Analysis of DN-HNF1β transgenic mice. (A–C) PCR analysis of tail biopsies (upper panels) and immunoblot analysis of kidney extracts (second panels) from mice sacrificed at P20 (A), P40 (B), or P86 (C). Lower panels in C show immunoblot signal intensity (expressed as percentage of the highest expression observed) and BUN in mice at P86. (D) Real-time RT-PCR tracings of Pkhd1 RNA and 18S rRNA in a transgenic mouse (red) and nontransgenic littermate (blue). Arrows indicate threshold cycles. (E) Pkhd1 RNA expression (percentage of WT) in four independent founders expressing the indicated amounts of DN-HNF1β mutant (percentage of highest expression). Data presented are mean ±SE of three separate measurements.

Figure 6

Formation of renal cysts in DN-HNF1β transgenic mice. (A–D) H&E-stained kidney sections from three P86 transgenic mice expressing the indicated amounts of the DN-HNF1β mutant (percentage of highest expression) and a nontransgenic littermate (A). Middle panels show higher magnification images of the renal cortex and medulla. Lower panels show localization of the DN-HNF1β mutant with an anti-FLAG Ab (red). Nuclei were counterstained with DAPI (blue). cy, cyst; gcy, glomerular cyst. Bars, 1 mm (top row), 50 μm (bottom three rows).

Figure 7

Origins of renal cysts in DN-HNF1β transgenic mice. Kidney sections from transgenic mice at P40 (A, D, G, J) and P86 (C, F, I, L) and a nontransgenic littermate (B, E, H, K) costained with anti-FLAG Ab (red) and Ab’s to AQP2 (A–C), NKCC2 (G–I), NCC (J–L), or FITC-coupled LTA (D–F) (green). Nuclei were counterstained with DAPI (blue). cy, cyst. Bar, 10 μm.

Figure 8

Inhibition of Pkhd1 expression in renal cysts of DN-HNF1β transgenic mice. (A–P) Fluorescence in situ hybridization of Pkhd1 antisense riboprobes (red) and (A–J, L–O) costaining with anti-AQP2 Ab (green) in kidney sections. (A–C) Nontransgenic mice show Pkhd1 expression in collecting duct (cd) (arrows) and absence in glomeruli (gl). (D) Hybridization to a sense riboprobe produces no significant signal. (E–K) Five independent DN-HNF1β transgenic founders, no. 23 (E and F), no. 7 (G), no. 43 (H), no. 47 (I), and no. 34 (J and K), show absence of Pkhd1 RNA expression (arrowheads) in the cells lining the renal cysts (cy).

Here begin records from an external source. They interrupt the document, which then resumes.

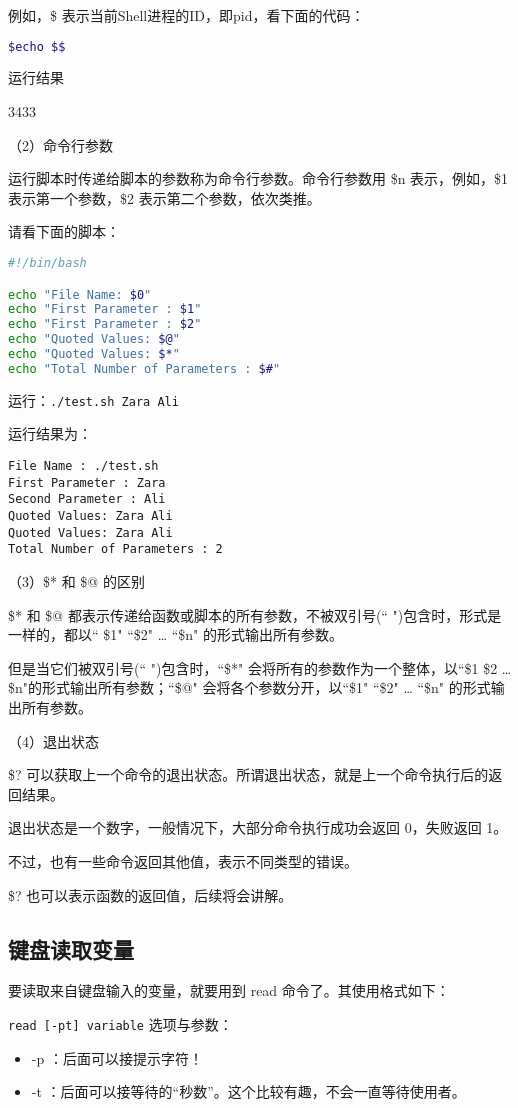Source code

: 例如，\$ 表示当前Shell进程的ID，即pid，看下面的代码：
\begin{lstlisting}[language=sh]
$echo $$
\end{lstlisting}
运行结果

3433


（2）命令行参数

运行脚本时传递给脚本的参数称为命令行参数。命令行参数用 \$n 表示，例如，\$1 表示第一个参数，\$2 表示第二个参数，依次类推。

请看下面的脚本：
\begin{lstlisting}[language=sh]
#!/bin/bash

echo "File Name: $0"
echo "First Parameter : $1"
echo "First Parameter : $2"
echo "Quoted Values: $@"
echo "Quoted Values: $*"
echo "Total Number of Parameters : $#"
\end{lstlisting}

运行：\verb|./test.sh Zara Ali|

运行结果为：
\begin{verbatim}
File Name : ./test.sh
First Parameter : Zara
Second Parameter : Ali
Quoted Values: Zara Ali
Quoted Values: Zara Ali
Total Number of Parameters : 2
\end{verbatim}


（3）\$* 和 \$@ 的区别

\$* 和 \$@ 都表示传递给函数或脚本的所有参数，不被双引号(`` ")包含时，形式是一样的，都以`` \$1" ``\$2" … ``\$n" 的形式输出所有参数。

但是当它们被双引号(`` ")包含时，``\$*" 会将所有的参数作为一个整体，以``\$1 \$2 … \$n"的形式输出所有参数；``\$@" 会将各个参数分开，以``\$1" ``\$2" … ``\$n" 的形式输出所有参数。


（4）退出状态

\$? 可以获取上一个命令的退出状态。所谓退出状态，就是上一个命令执行后的返回结果。

退出状态是一个数字，一般情况下，大部分命令执行成功会返回 0，失败返回 1。

不过，也有一些命令返回其他值，表示不同类型的错误。

\$? 也可以表示函数的返回值，后续将会讲解。



\subsection{键盘读取变量}
要读取来自键盘输入的变量，就要用到 read 命令了。其使用格式如下：

\verb|read [-pt] variable|
选项与参数：
\begin{itemize}
\item -p  ：后面可以接提示字符！
\item -t  ：后面可以接等待的“秒数”。这个比较有趣，不会一直等待使用者。
\end{itemize}

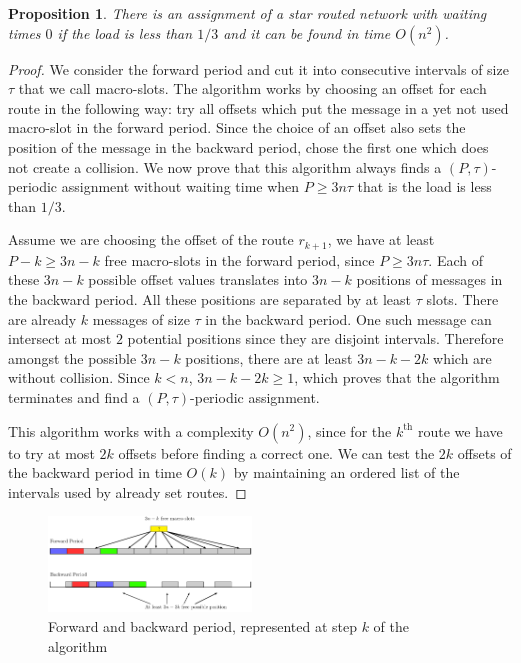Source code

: \documentclass[a4paper,10pt]{article}
\newtheorem{proposition}{Proposition}
\begin{document}
    
    \begin{proposition}
    There is an assignment of a star routed network with waiting times $0$ if the load is less than $1/3$ and it can be found in time $O(n^2)$.
    \end{proposition}
    \begin{proof}
     We consider the forward period and cut it into consecutive intervals of size $\tau$ that we call macro-slots. The algorithm works by choosing an offset for each route in the following way: try all offsets which put the message in a yet not used macro-slot in the forward
     period. Since the choice of an offset also sets the position of the message in the backward period, chose the first one which does not create a collision. We now prove that this algorithm always finds a $(P,\tau)$-periodic assignment without waiting time when $P \geq 3n\tau$ that is the load is less than $1/3$.
     
     Assume we are choosing the offset of the route $r_{k+1}$, we have at least $P - k \geq 3n - k$ free macro-slots in the forward period, since $P \geq 3n\tau$. Each of these $3n - k$ possible offset values translates into $3n - k$ positions of messages in the backward period. All these positions are separated by at least $\tau$ slots. There are already $k$ messages of size $\tau$ in the backward period. One such message can intersect at most $2$ potential positions since they are disjoint intervals. Therefore  amongst the possible $3n - k$ positions, there are  at least $3n - k -2k$ which are without collision. Since $k < n$, $3n - k -2k \geq 1$, which proves that the algorithm terminates and find a  $(P,\tau)$-periodic assignment. 
   
     This algorithm works with a complexity $O(n^2)$, since for the $k^{\text{th}}$ route we have to try at most $2k$ offsets before finding a correct one. We can test the $2k$ offsets of the backward period in time $O(k)$ by maintaining an ordered list of the intervals used by already set routes.
     \end{proof}
     \begin{figure}
      \begin{center}
      \includegraphics[width=0.48\textwidth]{ex3nt.pdf}
      \end{center}
      \caption{Forward and backward period, represented at step $k$ of the algorithm}
      \end{figure}
\end{document}
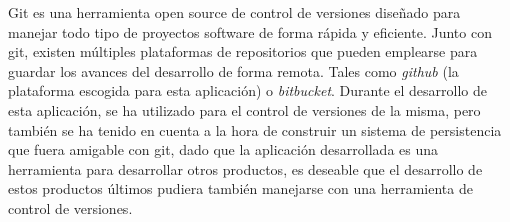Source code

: Git es una herramienta open source de control de versiones diseñado para manejar todo tipo de proyectos software de forma rápida y eficiente.
Junto con git, existen múltiples plataformas de repositorios que pueden emplearse para guardar los avances del desarrollo de forma remota. Tales como \textit{github} (la plataforma escogida para esta aplicación) o \textit{bitbucket}.
Durante el desarrollo de esta aplicación, se ha utilizado para el control de versiones de la misma, pero también se ha tenido en cuenta a la hora de construir un sistema de persistencia que fuera amigable con git, dado que la aplicación desarrollada es una herramienta para desarrollar otros productos, es deseable que el desarrollo de estos productos últimos pudiera también manejarse con una herramienta de control de versiones.
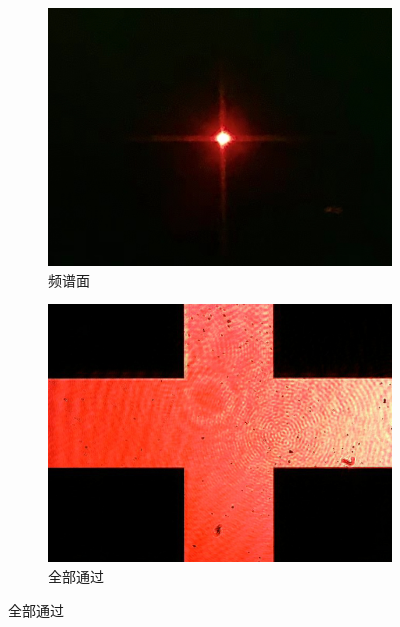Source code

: \documentclass[a4paper]{article}
\begin{document}
\begin{figure}[H]
    \centering
    \begin{subfigure}[t]{0.3\textwidth}
        \centering
        \includegraphics[width=\textwidth]{phone-img/4.jpg}
        \caption{频谱面}
        \label{fig7-0}
    \end{subfigure}
    \begin{subfigure}[t]{0.3\textwidth}
        \centering
        \includegraphics[width=\textwidth]{img2-done/6-1.JPG}
        \caption{全部通过}
        \label{fig7-1}

\end{subfigure}
\end{figure}
\end{document}
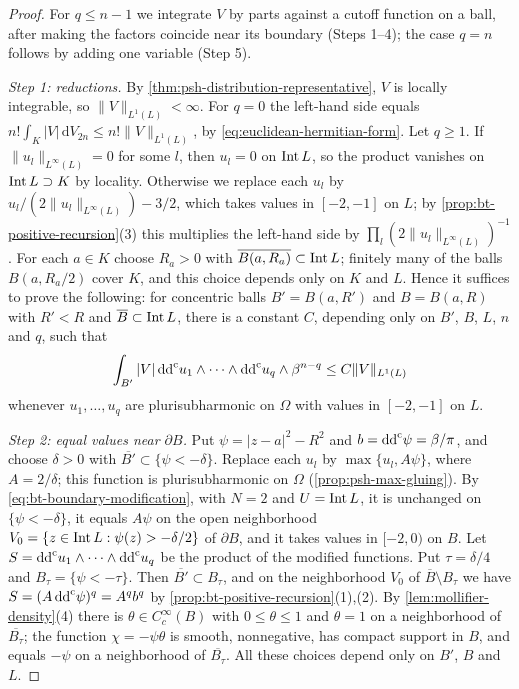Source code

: \begin{proof}
For $q\le n-1$ we integrate $V$ by parts against a cutoff function on a ball, after making the factors coincide near its boundary (Steps 1--4); the case $q=n$ follows by adding one variable (Step 5).

\emph{Step 1: reductions.} By \cref{thm:psh-distribution-representative}, $V$ is locally integrable, so $\|V\|_{L^1(L)}<\infty$. For $q=0$ the left-hand side equals $n!\int_K|V|\,\mathrm{d}V_{2n}\le n!\|V\|_{L^1(L)}$, by \eqref{eq:euclidean-hermitian-form}. Let $q\ge1$. If $\|u_l\|_{L^\infty(L)}=0$ for some $l$, then $u_l=0$ on $\operatorname{Int} L$, so the product vanishes on $\operatorname{Int} L\supset K$ by locality. Otherwise we replace each $u_l$ by $u_l/(2\|u_l\|_{L^\infty(L)})-3/2$, which takes values in $[-2,-1]$ on $L$; by \cref{prop:bt-positive-recursion}(3) this multiplies the left-hand side by $\prod_l(2\|u_l\|_{L^\infty(L)})^{-1}$. For each $a\in K$ choose $R_a>0$ with $\overline{B(a,R_a)}\subset\operatorname{Int} L$; finitely many of the balls $B(a,R_a/2)$ cover $K$, and this choice depends only on $K$ and $L$. Hence it suffices to prove the following: for concentric balls $B'=B(a,R')$ and $B=B(a,R)$ with $R'<R$ and $\overline B\subset\operatorname{Int} L$, there is a constant $C$, depending only on $B'$, $B$, $L$, $n$ and $q$, such that
\[
 \int_{B'}|V|\,\mathrm{dd}^{\mathrm{c}} u_1\wedge\cdots\wedge\mathrm{dd}^{\mathrm{c}} u_q\wedge\beta^{n-q}\le C\|V\|_{L^1(L)}
\]
whenever $u_1,\ldots,u_q$ are plurisubharmonic on $\Omega$ with values in $[-2,-1]$ on $L$.

\emph{Step 2: equal values near $\partial B$.} Put $\psi=|z-a|^2-R^2$ and $b=\mathrm{dd}^{\mathrm{c}}\psi=\beta/\pi$, and choose $\delta>0$ with $\overline{B'}\subset\{\psi<-\delta\}$. Replace each $u_l$ by $\max\{u_l,A\psi\}$, where $A=2/\delta$; this function is plurisubharmonic on $\Omega$ (\cref{prop:psh-max-gluing}). By \eqref{eq:bt-boundary-modification}, with $N=2$ and $U=\operatorname{Int} L$, it is unchanged on $\{\psi<-\delta\}$, it equals $A\psi$ on the open neighborhood $V_0=\{z\in\operatorname{Int} L:\psi(z)>-\delta/2\}$ of $\partial B$, and it takes values in $[-2,0)$ on $B$. Let $S=\mathrm{dd}^{\mathrm{c}} u_1\wedge\cdots\wedge\mathrm{dd}^{\mathrm{c}} u_q$ be the product of the modified functions. Put $\tau=\delta/4$ and $B_\tau=\{\psi<-\tau\}$. Then $\overline{B'}\subset B_\tau$, and on the neighborhood $V_0$ of $\overline B\setminus B_\tau$ we have $S=(A\,\mathrm{dd}^{\mathrm{c}}\psi)^q=A^qb^q$ by \cref{prop:bt-positive-recursion}(1),(2). By \cref{lem:mollifier-density}(4) there is $\theta\in C^\infty_c(B)$ with $0\le\theta\le1$ and $\theta=1$ on a neighborhood of $\overline{B_\tau}$; the function $\chi=-\psi\theta$ is smooth, nonnegative, has compact support in $B$, and equals $-\psi$ on a neighborhood of $\overline{B_\tau}$. All these choices depend only on $B'$, $B$ and $L$.


\end{proof}
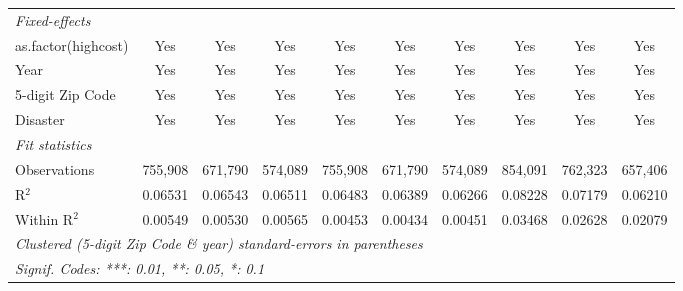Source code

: \begin{tabular}{lccccccccc}
   \midrule
   \emph{Fixed-effects}\\
   as.factor(highcost)                                        & Yes            & Yes                   & Yes           & Yes           & Yes            & Yes          & Yes            & Yes            & Yes\\  
   Year                                                       & Yes            & Yes                   & Yes           & Yes           & Yes            & Yes          & Yes            & Yes            & Yes\\  
   5-digit Zip Code                                           & Yes            & Yes                   & Yes           & Yes           & Yes            & Yes          & Yes            & Yes            & Yes\\  
   Disaster                                                   & Yes            & Yes                   & Yes           & Yes           & Yes            & Yes          & Yes            & Yes            & Yes\\  
   \midrule
   \emph{Fit statistics}\\
   Observations                                               & 755,908        & 671,790               & 574,089       & 755,908       & 671,790        & 574,089      & 854,091        & 762,323        & 657,406\\  
   R$^2$                                                      & 0.06531        & 0.06543               & 0.06511       & 0.06483       & 0.06389        & 0.06266      & 0.08228        & 0.07179        & 0.06210\\  
   Within R$^2$                                               & 0.00549        & 0.00530               & 0.00565       & 0.00453       & 0.00434        & 0.00451      & 0.03468        & 0.02628        & 0.02079\\  
   \midrule \midrule
   \multicolumn{10}{l}{\emph{Clustered (5-digit Zip Code \& year) standard-errors in parentheses}}\\
   \multicolumn{10}{l}{\emph{Signif. Codes: ***: 0.01, **: 0.05, *: 0.1}}\\
\end{tabular}
\par\endgroup
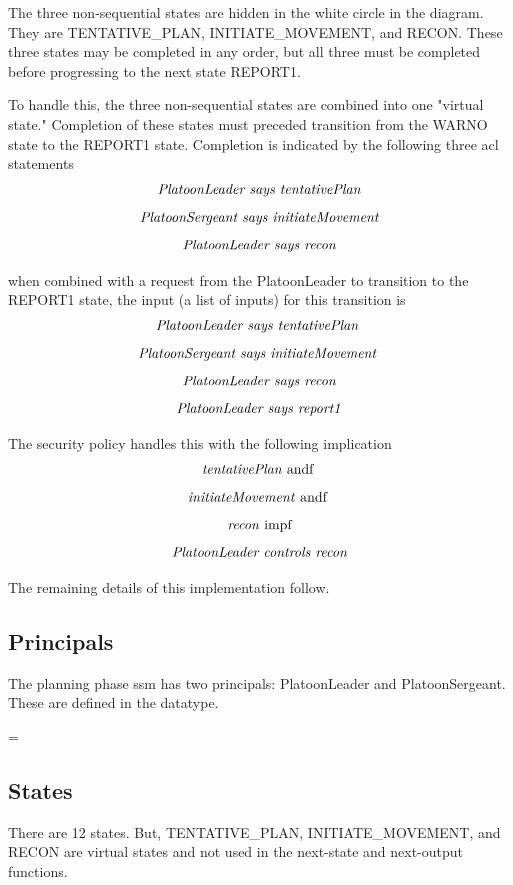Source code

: \documentclass[../../main/main.tex]{subfiles}
\begin{document}
The three non-sequential states are hidden in the white circle in the diagram.  They are TENTATIVE_PLAN, INITIATE_MOVEMENT, and RECON. These three states may be completed in any order, but all three must be completed before progressing to the next state REPORT1.  

To handle this, the three non-sequential states are combined into one "virtual state."  Completion of these states must preceded transition from the WARNO state to the REPORT1 state.  Completion is indicated by the following three \gls{acl} statements 
\[\text{\textit{PlatoonLeader says tentativePlan}}\]
\[\text{\textit{PlatoonSergeant says initiateMovement}}\]
\[\text{\textit{PlatoonLeader says recon}}\]


when combined with a request from the PlatoonLeader to transition to the REPORT1 state, the input (a list of inputs) for this transition is
\[\text{\textit{PlatoonLeader says tentativePlan}  }\]
\[\text{\textit{PlatoonSergeant says initiateMovement}  }\]
\[\text{\textit{PlatoonLeader says recon}}\]
\[\text{\textit{PlatoonLeader says report1}}\]

The security policy handles this with the following implication
\[\text{\textit{tentativePlan} andf  }\]
\[\text{\textit{initiateMovement} andf  }\]
\[\text{\textit{recon} impf}\]
\[\text{\textit{PlatoonLeader controls recon}}\]

The remaining details of this implementation follow.
\subsection{Principals}
The planning phase \gls{ssm} has two principals: PlatoonLeader and PlatoonSergeant.  These are defined in the  datatype.

 =  \HOLTokenBar{} 

\subsection{States}
There are 12 states.  But, TENTATIVE_PLAN, INITIATE_MOVEMENT, and RECON are virtual states and not used in the next-state and next-output functions.
\end{document}

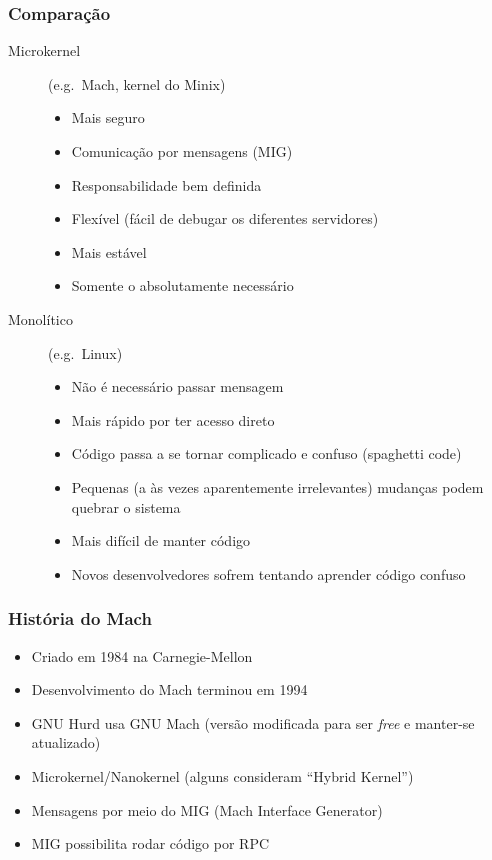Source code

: \documentclass[10pt]{beamer}
\theoremstyle{plain}
\begin{document}
\begin{frame}
  \frametitle{Comparação}
  \begin{description}
    \item[Microkernel] (e.g.\ Mach, kernel do Minix)
      \begin{itemize}
        \item Mais seguro
        \item Comunicação por mensagens (MIG)
        \item Responsabilidade bem definida
        \item Flexível (fácil de debugar os diferentes servidores)
        \item Mais estável
        \item Somente o absolutamente necessário
      \end{itemize}
    \item[Monolítico] (e.g.\ Linux)
      \begin{itemize}
        \item Não é necessário passar mensagem
        \item Mais rápido por ter acesso direto
        \item Código passa a se tornar complicado e confuso (spaghetti code)
        \item Pequenas (a às vezes aparentemente irrelevantes) mudanças podem quebrar o sistema
        \item Mais difícil de manter código
        \item Novos desenvolvedores sofrem tentando aprender código confuso
      \end{itemize}
  \end{description}
\end{frame}

\begin{frame}
  \frametitle{História do Mach}
  \begin{itemize}
    \item Criado em 1984 na Carnegie-Mellon
    \item Desenvolvimento do Mach terminou em 1994
    \item GNU Hurd usa GNU Mach (versão modificada para ser \textit{free} e manter-se atualizado)
    \item Microkernel/Nanokernel (alguns consideram ``Hybrid Kernel'')
    \item Mensagens por meio do MIG (Mach Interface Generator)
    \item MIG possibilita rodar código por RPC
  \end{itemize}
\end{frame}
\end{document}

Arrows indicate expression in surrounding noncystic tubules. (L and M) Costaining of transgenic founder no. 23 with an anti-FLAG Ab (red) shows the absence of Pkhd1 RNA in the cytosol (arrowheads) of cyst epithelial cells in which the DN-HNF1β mutant was expressed in the nucleus (double arrow). Arrows indicate Pkhd1 expression in surrounding tubules that do not express the DN-HNF1β mutant. (N–P) Kidney-specific Kif3a KO mice show expression of Pkhd1 in the cells lining the renal cysts (arrows) as well as in surrounding tubules. (K and P) Costaining with anti-AQP2 was omitted to more clearly show the absence of Pkhd1 transcripts (arrowheads) in the cyst epithelial cells of DN-HNF1β transgenic mice (K) and the expression of Pkhd1 (arrows) in the cyst epithelial cells of Kif3a KO mice (P). Nuclei were counterstained with DAPI (blue). Bars, 20 μm.